#### Your objective:
Only lines with the string "uses" should be returned from the data below.

════════════════════

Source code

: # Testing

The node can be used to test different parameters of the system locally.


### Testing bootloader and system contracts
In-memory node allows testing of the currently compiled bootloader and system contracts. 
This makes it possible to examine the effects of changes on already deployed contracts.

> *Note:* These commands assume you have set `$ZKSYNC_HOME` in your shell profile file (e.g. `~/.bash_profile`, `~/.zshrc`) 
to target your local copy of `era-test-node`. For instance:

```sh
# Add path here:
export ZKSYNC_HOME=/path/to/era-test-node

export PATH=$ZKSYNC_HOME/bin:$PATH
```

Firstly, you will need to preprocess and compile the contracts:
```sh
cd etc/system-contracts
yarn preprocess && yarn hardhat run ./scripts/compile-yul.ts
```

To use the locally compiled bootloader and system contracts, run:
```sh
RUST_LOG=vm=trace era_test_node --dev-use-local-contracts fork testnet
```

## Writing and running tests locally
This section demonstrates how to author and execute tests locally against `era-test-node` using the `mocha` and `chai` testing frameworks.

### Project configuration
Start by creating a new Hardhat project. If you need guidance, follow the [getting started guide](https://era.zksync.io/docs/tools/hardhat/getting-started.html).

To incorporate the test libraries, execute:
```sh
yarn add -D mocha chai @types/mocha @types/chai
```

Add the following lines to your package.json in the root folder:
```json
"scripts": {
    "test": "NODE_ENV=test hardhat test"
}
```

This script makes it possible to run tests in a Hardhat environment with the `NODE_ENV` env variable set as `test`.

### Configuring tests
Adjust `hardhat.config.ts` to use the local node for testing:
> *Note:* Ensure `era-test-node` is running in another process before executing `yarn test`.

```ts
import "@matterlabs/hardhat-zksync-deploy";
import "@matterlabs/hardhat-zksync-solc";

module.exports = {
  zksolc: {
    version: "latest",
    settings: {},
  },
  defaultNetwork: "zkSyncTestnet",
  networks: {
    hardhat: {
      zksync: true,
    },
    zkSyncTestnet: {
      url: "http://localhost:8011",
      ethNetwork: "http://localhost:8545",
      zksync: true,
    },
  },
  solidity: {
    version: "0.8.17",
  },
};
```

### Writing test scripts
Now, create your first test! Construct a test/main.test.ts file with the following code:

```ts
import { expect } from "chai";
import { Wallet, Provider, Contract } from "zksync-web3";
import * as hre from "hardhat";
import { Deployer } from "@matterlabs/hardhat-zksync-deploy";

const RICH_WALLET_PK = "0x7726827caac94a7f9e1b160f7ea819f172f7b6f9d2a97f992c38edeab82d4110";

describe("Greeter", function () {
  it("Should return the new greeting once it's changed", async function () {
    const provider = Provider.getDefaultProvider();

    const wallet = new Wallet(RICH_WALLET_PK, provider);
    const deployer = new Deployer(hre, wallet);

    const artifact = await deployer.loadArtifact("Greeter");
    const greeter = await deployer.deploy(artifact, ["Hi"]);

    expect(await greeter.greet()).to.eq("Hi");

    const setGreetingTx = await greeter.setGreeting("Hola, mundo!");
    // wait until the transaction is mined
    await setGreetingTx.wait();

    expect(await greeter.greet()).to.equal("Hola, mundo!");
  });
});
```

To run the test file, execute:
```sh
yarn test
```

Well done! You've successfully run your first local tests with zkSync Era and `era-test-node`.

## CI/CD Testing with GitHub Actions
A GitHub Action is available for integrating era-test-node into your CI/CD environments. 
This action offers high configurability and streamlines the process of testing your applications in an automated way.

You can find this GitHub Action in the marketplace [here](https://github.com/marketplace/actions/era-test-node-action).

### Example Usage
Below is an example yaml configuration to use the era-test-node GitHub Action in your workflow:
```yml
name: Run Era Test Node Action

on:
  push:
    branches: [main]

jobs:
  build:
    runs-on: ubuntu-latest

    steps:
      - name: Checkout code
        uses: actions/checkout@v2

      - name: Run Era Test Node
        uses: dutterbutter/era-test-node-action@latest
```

════════════════════

#### Reply to the task:
        uses: actions/checkout@v2
        uses: dutterbutter/era-test-node-action@latest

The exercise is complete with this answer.